ASSIGNED TASK:
Filter the entries for the word "filters". Copy each line in which it occurs.

DATA SUPPLIED:
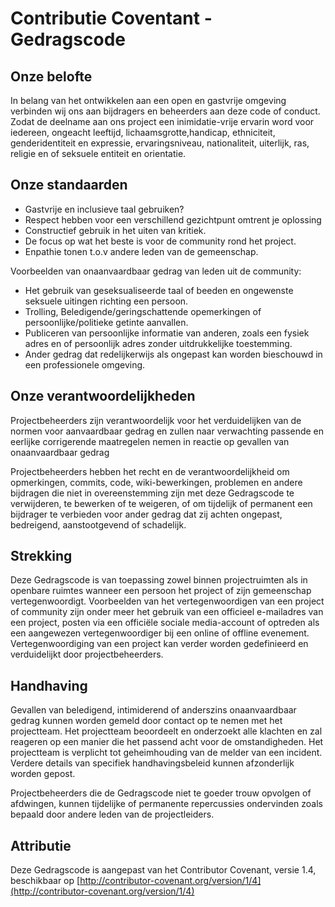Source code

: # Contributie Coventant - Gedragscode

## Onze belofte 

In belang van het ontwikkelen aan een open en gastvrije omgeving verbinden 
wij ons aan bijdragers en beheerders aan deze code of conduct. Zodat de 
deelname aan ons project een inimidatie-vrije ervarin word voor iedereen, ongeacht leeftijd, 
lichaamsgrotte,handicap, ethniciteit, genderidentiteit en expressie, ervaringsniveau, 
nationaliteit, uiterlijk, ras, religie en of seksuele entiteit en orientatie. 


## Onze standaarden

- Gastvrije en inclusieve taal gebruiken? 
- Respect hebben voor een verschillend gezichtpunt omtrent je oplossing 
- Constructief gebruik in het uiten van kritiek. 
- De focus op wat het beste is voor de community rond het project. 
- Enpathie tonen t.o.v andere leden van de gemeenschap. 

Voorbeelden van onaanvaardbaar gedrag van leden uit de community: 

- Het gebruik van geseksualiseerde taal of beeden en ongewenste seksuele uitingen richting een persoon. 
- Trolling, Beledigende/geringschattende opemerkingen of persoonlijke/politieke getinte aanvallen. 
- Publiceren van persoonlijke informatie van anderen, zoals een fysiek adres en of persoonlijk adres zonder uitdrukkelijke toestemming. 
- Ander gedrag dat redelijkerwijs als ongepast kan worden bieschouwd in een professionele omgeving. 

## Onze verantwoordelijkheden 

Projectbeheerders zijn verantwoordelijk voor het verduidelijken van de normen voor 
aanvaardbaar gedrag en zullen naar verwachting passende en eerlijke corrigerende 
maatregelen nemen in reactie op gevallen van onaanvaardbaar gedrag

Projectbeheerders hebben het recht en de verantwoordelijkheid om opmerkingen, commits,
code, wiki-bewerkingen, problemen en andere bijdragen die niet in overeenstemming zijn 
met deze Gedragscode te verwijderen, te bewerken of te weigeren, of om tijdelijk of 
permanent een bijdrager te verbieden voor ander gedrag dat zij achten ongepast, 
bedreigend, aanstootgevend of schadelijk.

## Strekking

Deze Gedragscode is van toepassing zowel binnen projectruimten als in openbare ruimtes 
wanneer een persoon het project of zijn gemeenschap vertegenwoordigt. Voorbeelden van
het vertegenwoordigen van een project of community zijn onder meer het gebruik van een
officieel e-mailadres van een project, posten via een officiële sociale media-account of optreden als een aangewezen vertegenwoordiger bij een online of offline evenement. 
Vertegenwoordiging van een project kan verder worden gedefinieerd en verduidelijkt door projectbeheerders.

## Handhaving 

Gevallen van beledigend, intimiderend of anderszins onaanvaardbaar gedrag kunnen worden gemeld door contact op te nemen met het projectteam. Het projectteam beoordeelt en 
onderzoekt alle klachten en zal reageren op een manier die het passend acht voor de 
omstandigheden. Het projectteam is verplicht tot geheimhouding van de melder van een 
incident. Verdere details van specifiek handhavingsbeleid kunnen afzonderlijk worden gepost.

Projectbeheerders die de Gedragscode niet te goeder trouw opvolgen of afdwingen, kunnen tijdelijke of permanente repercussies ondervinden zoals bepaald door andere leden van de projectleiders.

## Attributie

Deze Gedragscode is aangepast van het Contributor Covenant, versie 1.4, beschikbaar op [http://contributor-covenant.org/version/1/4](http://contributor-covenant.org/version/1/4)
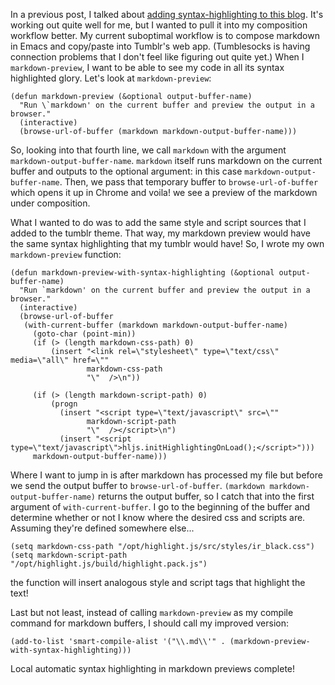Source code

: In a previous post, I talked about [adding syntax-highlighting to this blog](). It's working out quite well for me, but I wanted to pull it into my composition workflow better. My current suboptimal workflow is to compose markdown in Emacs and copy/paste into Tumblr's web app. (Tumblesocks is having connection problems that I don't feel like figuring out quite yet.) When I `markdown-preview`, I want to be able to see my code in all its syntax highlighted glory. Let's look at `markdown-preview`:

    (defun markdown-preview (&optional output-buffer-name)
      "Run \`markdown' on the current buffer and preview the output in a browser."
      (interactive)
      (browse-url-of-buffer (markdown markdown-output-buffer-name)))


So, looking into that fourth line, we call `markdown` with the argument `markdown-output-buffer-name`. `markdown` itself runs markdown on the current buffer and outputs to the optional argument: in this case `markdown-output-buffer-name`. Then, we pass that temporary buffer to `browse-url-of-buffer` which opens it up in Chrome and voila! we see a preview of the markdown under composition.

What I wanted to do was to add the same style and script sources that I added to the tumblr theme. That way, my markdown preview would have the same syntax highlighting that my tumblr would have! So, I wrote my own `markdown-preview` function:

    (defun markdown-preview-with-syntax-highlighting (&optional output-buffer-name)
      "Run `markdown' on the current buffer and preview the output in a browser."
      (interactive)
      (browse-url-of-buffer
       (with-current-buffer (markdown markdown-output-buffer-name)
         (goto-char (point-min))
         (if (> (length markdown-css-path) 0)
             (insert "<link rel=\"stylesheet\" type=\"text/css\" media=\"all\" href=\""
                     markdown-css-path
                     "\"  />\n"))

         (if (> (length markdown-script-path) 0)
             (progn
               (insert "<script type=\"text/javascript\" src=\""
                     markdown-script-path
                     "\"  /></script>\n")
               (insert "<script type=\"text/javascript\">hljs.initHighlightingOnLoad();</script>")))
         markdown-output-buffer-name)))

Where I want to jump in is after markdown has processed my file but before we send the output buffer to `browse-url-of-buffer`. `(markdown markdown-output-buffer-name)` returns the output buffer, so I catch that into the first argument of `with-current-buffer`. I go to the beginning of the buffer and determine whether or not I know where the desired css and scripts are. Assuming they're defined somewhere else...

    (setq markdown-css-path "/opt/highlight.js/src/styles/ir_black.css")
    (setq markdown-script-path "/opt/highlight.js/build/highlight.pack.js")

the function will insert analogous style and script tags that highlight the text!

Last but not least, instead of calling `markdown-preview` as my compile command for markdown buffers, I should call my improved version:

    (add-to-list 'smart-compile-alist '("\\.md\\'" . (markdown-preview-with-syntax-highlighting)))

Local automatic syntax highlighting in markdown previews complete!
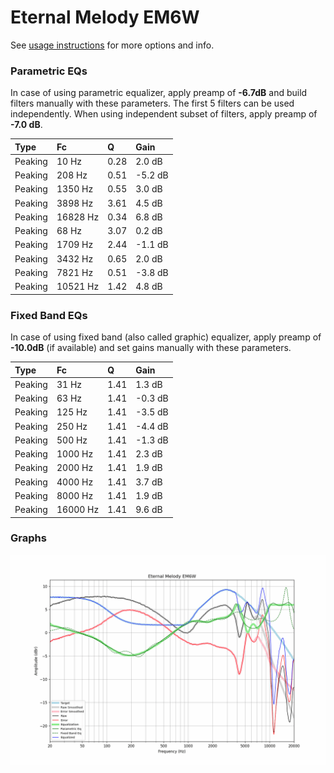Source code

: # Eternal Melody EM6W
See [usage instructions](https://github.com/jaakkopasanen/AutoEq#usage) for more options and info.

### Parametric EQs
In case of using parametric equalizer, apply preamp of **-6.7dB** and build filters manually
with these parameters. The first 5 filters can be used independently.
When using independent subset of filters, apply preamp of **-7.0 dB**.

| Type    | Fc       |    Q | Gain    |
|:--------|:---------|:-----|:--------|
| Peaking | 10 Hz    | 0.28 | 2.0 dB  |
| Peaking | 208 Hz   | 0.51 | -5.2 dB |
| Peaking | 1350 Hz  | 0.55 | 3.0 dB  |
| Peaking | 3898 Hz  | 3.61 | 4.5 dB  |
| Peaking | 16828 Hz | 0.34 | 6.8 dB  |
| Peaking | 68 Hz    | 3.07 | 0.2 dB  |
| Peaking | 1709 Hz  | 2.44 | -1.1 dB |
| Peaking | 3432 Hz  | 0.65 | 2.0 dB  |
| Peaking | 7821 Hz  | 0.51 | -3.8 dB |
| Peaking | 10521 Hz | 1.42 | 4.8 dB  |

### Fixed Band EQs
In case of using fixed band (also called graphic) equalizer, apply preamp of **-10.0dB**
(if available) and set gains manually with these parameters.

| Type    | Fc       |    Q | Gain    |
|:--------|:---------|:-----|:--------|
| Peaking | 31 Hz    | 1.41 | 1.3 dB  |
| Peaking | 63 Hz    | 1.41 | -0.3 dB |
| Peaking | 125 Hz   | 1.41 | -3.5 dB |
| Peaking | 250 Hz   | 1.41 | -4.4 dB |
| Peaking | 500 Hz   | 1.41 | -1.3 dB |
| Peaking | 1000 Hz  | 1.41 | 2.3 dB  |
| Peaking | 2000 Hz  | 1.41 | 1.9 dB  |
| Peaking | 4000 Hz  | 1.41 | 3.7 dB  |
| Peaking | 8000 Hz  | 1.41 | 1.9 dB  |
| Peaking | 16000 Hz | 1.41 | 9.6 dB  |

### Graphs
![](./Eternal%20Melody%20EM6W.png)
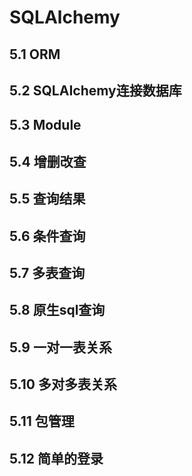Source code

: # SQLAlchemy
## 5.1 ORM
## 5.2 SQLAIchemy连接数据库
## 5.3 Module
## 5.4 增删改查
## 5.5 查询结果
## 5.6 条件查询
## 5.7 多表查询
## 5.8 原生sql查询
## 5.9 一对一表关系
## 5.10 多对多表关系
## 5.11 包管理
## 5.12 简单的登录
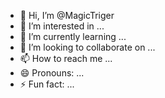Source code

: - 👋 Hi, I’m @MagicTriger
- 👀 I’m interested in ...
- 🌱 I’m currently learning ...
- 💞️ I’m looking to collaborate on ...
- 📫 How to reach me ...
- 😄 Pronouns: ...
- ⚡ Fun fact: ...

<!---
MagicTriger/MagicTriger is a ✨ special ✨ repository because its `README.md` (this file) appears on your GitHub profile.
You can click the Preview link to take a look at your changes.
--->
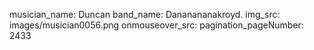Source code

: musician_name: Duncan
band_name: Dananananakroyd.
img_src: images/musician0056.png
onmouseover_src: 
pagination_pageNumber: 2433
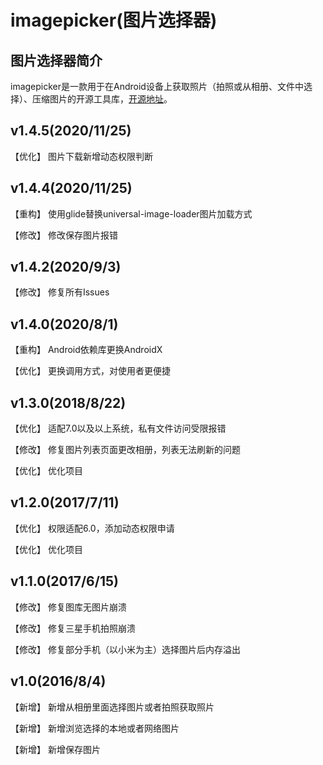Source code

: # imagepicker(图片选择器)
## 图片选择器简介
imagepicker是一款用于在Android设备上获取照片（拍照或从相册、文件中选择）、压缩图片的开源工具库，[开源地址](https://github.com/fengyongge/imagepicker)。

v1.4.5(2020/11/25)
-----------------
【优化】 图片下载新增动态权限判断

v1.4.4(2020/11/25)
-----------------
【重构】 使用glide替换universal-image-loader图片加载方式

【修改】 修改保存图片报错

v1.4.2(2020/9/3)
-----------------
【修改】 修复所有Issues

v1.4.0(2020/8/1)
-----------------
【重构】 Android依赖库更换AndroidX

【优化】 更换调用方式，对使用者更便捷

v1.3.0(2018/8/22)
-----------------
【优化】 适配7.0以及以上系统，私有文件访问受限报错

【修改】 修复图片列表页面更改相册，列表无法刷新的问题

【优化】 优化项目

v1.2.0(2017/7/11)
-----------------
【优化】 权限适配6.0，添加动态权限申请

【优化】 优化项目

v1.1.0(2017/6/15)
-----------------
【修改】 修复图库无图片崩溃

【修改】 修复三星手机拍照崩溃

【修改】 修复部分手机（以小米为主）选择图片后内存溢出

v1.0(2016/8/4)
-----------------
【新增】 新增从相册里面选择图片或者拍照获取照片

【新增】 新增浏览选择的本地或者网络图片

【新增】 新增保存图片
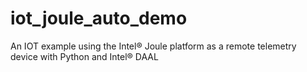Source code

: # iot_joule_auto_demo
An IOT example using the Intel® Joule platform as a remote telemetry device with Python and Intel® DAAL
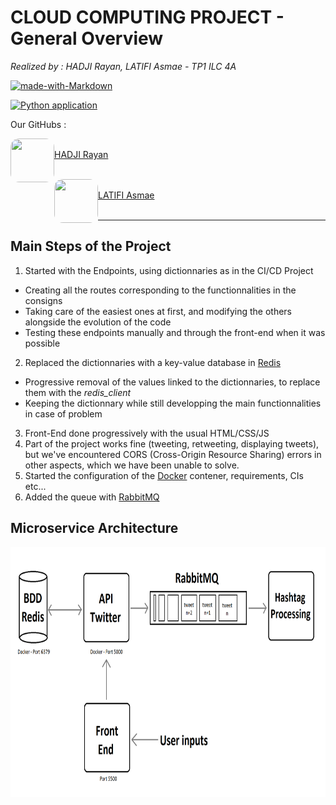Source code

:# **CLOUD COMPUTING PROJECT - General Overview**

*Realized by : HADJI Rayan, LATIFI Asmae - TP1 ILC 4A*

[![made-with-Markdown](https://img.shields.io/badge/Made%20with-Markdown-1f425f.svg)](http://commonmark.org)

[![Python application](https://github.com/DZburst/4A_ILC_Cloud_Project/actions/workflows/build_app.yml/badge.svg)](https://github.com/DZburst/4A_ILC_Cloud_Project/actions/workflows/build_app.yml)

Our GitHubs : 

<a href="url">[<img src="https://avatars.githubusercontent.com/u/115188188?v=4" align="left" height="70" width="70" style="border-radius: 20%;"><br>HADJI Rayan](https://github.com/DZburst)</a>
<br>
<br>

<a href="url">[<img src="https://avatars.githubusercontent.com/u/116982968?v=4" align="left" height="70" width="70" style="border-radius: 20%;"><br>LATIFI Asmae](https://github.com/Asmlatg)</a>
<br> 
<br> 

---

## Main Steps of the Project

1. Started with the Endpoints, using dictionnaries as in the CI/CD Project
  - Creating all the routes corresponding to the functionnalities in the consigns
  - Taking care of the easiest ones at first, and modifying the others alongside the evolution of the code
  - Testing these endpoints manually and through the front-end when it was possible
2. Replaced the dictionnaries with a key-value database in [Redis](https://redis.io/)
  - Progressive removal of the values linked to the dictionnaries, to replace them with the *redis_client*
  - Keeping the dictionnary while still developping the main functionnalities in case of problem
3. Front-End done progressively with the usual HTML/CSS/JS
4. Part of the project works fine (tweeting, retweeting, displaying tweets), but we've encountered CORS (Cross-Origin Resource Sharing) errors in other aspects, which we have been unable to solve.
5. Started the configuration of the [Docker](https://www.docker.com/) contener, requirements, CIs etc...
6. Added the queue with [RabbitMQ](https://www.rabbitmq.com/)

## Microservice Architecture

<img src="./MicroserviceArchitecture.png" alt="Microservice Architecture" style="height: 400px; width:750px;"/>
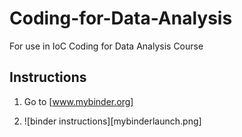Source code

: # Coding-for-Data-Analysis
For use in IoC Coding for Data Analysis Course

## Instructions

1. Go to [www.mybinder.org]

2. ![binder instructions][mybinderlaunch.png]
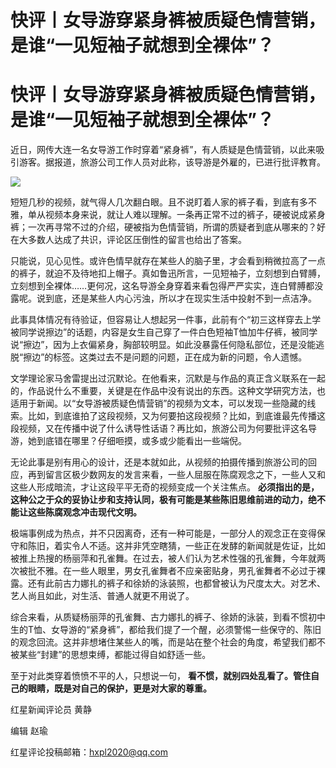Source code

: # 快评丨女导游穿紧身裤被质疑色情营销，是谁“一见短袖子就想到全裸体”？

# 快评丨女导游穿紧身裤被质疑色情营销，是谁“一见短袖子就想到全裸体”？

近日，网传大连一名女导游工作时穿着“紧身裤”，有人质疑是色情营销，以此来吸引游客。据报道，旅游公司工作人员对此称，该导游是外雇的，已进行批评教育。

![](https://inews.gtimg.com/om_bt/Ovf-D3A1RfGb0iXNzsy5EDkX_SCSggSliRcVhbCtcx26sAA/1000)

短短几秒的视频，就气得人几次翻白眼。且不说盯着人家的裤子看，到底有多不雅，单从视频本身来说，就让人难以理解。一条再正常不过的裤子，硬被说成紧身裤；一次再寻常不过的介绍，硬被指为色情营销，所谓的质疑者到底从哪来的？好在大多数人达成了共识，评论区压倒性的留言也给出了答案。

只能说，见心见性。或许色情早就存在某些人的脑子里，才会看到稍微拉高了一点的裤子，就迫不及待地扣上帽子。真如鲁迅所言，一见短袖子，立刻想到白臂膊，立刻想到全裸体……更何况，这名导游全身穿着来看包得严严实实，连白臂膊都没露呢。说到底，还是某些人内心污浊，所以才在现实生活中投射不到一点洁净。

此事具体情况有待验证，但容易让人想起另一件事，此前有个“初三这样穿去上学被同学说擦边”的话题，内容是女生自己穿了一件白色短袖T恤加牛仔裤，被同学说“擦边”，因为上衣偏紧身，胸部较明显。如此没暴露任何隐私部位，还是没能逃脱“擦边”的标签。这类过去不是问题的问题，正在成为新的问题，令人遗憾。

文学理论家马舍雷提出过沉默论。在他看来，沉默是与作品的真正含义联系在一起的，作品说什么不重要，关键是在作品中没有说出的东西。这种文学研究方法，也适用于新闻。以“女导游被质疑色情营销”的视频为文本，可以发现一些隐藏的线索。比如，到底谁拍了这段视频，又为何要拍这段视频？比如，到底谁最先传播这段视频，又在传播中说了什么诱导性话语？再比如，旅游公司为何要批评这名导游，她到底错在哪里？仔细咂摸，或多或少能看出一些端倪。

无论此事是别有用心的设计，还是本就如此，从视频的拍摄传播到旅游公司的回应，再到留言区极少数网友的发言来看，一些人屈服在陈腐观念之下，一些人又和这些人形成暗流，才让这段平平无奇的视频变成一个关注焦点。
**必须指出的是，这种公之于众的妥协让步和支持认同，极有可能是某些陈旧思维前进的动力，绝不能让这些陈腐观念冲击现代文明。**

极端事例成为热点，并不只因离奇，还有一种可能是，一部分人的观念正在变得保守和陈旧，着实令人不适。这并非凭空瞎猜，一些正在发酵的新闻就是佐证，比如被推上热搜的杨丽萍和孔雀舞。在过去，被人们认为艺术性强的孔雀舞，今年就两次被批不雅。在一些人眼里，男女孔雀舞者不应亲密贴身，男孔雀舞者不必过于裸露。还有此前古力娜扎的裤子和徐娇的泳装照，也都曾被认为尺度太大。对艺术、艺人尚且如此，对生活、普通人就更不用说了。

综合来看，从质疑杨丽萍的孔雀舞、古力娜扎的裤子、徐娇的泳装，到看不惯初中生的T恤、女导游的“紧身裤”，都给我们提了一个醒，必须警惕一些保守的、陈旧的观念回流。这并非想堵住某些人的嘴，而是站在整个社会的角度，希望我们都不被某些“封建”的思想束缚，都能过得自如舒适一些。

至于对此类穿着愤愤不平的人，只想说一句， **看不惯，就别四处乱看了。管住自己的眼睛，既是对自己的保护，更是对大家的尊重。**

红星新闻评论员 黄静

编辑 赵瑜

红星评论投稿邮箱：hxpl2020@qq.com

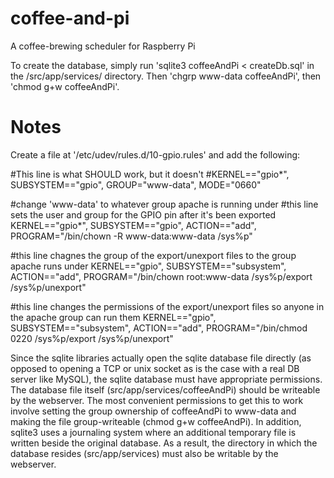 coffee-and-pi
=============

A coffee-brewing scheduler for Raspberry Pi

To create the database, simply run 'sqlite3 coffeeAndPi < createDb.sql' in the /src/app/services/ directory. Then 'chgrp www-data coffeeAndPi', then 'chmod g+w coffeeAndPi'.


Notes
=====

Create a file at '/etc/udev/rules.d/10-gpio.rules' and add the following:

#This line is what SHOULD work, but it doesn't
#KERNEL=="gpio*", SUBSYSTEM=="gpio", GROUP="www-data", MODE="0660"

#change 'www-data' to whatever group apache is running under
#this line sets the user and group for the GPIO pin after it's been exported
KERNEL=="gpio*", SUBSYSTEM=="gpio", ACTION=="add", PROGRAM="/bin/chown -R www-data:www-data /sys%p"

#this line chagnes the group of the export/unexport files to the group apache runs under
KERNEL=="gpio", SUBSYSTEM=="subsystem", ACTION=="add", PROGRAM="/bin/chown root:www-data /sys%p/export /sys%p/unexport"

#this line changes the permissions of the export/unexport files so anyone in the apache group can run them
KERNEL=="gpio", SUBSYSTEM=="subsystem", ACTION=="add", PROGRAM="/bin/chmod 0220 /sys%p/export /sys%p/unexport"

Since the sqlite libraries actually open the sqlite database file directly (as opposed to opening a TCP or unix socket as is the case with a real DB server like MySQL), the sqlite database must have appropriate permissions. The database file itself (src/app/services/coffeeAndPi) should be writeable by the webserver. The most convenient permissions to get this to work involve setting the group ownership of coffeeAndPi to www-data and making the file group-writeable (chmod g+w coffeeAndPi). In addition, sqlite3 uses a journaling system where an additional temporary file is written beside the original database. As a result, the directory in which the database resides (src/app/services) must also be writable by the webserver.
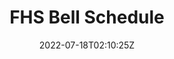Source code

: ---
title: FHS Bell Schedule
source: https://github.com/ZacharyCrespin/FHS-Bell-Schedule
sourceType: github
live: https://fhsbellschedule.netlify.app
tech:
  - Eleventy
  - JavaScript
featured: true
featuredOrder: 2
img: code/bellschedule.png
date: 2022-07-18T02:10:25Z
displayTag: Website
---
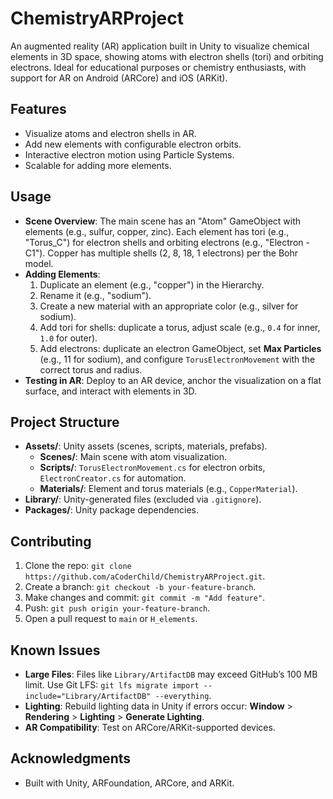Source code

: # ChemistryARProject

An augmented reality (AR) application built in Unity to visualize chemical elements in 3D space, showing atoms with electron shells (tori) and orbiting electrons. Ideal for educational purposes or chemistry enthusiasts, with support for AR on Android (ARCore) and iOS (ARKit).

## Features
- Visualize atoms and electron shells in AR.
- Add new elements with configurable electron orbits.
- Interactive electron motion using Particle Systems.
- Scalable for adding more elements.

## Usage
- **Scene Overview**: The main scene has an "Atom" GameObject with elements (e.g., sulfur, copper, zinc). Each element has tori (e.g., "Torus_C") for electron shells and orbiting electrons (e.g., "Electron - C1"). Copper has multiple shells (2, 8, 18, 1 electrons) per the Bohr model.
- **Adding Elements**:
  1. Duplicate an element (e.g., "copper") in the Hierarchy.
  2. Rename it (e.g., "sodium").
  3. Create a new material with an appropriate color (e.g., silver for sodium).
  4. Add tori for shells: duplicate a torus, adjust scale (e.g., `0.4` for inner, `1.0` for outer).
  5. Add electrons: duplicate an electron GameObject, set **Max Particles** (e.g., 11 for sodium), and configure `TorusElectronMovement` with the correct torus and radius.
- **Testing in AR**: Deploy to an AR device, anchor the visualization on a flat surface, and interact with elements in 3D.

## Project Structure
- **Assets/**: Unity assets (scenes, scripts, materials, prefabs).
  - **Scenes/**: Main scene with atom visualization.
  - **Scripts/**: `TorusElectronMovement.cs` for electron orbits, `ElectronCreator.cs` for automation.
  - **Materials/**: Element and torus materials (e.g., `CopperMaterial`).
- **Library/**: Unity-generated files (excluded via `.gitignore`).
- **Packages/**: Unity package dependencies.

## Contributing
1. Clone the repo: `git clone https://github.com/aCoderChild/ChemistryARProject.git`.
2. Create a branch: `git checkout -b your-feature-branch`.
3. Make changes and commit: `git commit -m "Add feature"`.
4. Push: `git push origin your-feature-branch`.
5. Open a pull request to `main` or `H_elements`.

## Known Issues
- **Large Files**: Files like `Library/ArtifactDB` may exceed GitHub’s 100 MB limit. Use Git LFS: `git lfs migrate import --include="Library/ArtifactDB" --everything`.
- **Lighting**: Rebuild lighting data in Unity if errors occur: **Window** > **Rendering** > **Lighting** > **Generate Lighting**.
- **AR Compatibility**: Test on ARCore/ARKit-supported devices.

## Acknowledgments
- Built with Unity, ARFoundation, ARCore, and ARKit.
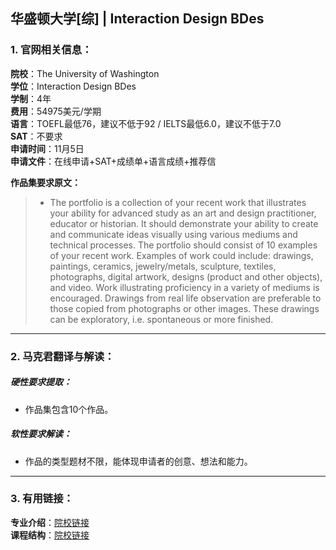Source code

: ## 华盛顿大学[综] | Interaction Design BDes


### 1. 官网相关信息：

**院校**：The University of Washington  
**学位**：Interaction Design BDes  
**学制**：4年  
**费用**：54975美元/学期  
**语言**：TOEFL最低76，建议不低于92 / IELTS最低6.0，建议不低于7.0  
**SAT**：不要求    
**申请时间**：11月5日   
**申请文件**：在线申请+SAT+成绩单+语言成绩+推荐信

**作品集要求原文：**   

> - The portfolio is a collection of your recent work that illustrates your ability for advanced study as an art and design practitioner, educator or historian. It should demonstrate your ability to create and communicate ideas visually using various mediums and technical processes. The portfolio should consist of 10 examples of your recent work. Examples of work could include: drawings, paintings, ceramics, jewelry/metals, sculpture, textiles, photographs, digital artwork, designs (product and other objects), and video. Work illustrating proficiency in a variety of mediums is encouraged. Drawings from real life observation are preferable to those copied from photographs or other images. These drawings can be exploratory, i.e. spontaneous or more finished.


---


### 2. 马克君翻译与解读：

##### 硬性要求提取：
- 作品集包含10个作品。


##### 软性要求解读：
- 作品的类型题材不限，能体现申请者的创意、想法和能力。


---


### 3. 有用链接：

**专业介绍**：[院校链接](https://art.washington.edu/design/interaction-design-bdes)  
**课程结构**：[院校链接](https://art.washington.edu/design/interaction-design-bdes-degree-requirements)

THE COMPLETED TASK:
In case of using parametric equalizer, apply preamp of **-6.7dB** and build filters manually
with these parameters. The first 5 filters can be used independently.
When using independent subset of filters, apply preamp of **-7.0 dB**.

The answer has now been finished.